Tabletop, it turns out, has another name: Kim Dabelstein Petersen. She (or he?) is an editor at Wikipedia. What does she edit? Reams and reams of global warming pages. I started checking them. In every instance I checked, she defended those warning of catastrophe and deprecated those who believe the science is not settled. I investigated further. Others had tried to correct her interpretations and had the same experience as I -- no sooner did they make their corrections than she pounced, preventing Wikipedia readers from reading anyone's views but her own. When they protested plaintively, she wore them down and snuffed them out.

By patrolling Wikipedia pages and ensuring that her spin reigns supreme over all climate change pages, she has made of Wikipedia a propaganda vehicle for global warming alarmists. But unlike government propaganda, its source is not self-evident. We don't suspend belief when we read Wikipedia, as we do when we read literature from an organization with an agenda, because Wikipedia benefits from the Internet's cachet of making information free and democratic. This Big Brother enforces its views with a mouse.

While I've been writing this column, the Naomi Oreskes page has changed 10 times. Since I first tried to correct the distortions on the page, it has changed 28 times. If you have read a climate change article on Wikipedia -- or on any controversial subject that may have its own Kim Dabelstein Petersen -- beware. Wikipedia is in the hands of the zealots.
In fact, if you check anything on Wikipedia that could be subject to being modified by the politically correct left then you will find that is exactly the political attitude of the information.
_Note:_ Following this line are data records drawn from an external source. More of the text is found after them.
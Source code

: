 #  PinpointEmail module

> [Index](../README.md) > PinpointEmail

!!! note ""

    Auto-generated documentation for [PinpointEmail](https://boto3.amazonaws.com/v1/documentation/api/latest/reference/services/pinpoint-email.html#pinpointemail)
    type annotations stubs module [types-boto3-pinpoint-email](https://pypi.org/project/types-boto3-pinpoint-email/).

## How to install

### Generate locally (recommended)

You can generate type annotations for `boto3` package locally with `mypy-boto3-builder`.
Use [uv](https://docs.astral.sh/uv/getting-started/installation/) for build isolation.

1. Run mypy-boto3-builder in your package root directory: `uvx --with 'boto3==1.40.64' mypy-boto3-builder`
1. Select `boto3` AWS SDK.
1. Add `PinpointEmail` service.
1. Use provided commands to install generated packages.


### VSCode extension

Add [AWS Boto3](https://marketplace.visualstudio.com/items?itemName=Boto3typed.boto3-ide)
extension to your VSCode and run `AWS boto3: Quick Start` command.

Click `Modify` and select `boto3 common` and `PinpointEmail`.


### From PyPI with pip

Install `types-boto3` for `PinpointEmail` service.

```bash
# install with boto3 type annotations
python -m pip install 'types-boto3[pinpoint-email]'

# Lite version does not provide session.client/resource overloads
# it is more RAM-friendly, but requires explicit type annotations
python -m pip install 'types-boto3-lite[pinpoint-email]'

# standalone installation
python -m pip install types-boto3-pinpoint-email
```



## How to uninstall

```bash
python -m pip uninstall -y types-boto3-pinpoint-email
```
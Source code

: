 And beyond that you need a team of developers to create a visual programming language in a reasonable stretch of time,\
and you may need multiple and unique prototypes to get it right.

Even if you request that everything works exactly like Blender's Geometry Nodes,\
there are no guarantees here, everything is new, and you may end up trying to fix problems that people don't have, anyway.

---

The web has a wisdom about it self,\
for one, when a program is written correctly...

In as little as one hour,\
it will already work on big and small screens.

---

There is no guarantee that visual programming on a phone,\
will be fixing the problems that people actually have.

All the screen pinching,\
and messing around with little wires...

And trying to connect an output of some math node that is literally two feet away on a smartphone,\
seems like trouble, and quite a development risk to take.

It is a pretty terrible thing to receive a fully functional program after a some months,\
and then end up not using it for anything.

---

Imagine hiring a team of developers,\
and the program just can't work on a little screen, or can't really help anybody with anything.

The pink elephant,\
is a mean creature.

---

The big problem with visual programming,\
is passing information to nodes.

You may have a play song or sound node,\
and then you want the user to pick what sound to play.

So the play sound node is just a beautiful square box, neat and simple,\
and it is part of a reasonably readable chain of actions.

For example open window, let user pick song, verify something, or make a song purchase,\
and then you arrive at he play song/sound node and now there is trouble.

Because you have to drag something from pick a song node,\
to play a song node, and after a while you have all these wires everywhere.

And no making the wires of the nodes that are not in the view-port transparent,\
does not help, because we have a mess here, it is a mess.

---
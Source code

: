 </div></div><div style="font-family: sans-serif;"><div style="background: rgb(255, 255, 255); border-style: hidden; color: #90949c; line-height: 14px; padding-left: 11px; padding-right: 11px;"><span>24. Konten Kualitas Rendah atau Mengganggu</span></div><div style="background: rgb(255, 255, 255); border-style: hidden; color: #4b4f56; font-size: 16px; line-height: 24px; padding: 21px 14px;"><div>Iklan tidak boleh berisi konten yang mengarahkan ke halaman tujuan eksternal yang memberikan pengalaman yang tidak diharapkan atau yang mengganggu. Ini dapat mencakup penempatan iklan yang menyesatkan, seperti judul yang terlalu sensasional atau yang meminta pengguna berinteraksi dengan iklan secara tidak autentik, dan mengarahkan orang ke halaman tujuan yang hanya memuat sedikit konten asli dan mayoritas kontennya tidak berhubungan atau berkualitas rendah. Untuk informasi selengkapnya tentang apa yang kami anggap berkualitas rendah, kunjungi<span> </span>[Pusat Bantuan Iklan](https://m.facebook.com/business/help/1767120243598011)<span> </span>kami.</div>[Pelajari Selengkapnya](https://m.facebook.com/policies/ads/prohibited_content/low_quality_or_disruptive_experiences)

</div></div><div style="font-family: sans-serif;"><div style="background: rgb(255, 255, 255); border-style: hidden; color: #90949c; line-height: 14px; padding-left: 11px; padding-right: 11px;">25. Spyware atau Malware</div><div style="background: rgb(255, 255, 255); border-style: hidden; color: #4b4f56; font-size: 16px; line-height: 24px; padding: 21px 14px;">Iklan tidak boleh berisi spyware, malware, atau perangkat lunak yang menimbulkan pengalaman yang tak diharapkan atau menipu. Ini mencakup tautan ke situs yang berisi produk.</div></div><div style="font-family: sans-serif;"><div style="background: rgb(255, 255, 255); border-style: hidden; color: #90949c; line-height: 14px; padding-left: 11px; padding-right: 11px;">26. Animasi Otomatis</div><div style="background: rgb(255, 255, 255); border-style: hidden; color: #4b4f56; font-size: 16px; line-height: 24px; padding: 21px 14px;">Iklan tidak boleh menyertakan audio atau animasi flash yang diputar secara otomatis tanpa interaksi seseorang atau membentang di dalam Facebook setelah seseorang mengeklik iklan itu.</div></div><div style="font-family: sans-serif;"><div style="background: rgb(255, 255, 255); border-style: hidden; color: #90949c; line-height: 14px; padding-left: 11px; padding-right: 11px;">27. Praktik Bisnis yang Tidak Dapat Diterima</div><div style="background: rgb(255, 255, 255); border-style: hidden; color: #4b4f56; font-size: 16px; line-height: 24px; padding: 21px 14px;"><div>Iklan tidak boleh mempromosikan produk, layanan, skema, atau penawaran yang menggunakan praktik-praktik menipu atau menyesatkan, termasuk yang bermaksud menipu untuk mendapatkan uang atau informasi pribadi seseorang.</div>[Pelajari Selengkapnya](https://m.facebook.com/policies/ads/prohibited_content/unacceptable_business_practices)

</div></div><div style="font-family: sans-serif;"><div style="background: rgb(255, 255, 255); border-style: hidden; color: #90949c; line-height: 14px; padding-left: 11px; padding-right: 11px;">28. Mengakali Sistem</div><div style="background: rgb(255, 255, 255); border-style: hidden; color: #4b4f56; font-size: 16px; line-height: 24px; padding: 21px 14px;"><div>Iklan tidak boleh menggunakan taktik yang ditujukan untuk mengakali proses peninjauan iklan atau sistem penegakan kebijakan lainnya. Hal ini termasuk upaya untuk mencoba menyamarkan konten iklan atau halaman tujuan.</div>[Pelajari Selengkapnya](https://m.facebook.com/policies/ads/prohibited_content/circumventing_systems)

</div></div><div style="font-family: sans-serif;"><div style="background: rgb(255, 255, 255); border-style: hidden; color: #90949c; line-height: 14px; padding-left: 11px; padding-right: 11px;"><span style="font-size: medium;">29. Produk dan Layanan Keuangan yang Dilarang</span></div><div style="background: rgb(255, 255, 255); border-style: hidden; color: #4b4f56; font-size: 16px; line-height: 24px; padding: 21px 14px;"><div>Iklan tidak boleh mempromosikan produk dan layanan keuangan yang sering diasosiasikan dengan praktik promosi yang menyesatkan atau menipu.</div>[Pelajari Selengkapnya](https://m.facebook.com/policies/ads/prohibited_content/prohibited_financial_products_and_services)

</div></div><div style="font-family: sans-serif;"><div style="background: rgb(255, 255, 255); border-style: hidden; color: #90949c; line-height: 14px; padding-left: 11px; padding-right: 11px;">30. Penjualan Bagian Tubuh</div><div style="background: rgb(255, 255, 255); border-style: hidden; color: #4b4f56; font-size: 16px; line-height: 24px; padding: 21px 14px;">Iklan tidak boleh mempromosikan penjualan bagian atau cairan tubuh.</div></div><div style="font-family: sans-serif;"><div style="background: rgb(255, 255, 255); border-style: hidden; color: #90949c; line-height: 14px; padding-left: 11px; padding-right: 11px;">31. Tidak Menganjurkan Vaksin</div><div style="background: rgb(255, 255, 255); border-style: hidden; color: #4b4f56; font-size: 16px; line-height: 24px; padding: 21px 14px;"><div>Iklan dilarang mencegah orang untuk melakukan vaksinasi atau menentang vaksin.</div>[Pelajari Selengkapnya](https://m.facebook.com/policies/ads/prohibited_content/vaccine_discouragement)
Wikipedia has some terrific pages. If you want to look up aircraft information, or cars, or buildings etc then it is a really useful resource. If you want to look up anything that could be subject to political interpretation then look out for the bias and make sure to check other reliable sources first.

(Nothing Follows)

4 comments:

Anonymous said...

If you're a right-wing idiot who foams at the mouth at any mention of climate change, you might somehow believe that somehow the work of Oreskes has been 'debunked'. In the real world, it hasn't. And nor has the work of Mann et al. (1998).

Jack Lacton said...

Fudgie,

What world do you live in? Anything written by John Christy, Tim Ball etc etc at the time of her 'research' debunk her straight away.

McIntyre and McKitrick destroyed the Hokey Stick, which was confirmed by Edward Wegman - chair of National Academy of Sciences' statistics committee and an Al Gore voter.

Richard Rhodes said...

Typical how the liberal climate change bunch always post anonymous. An anyone who doesn't agree to their point of view is an idiot.

Anonymous said...

Anonymous said...

I'd say only an idiot who's clueless in the realm of setting up search terms to find articles would see any validity in her 'study'. It is flat out bull. She didn't even clearly represent the search terms she used in the initial article. On top of that, if I did a study and couldn't find a single paper for one area, I'd do further checks to ensure that I wasn't leaving anything out. Clearly, she didn't do that, which smacks of good ole' confirmation bias.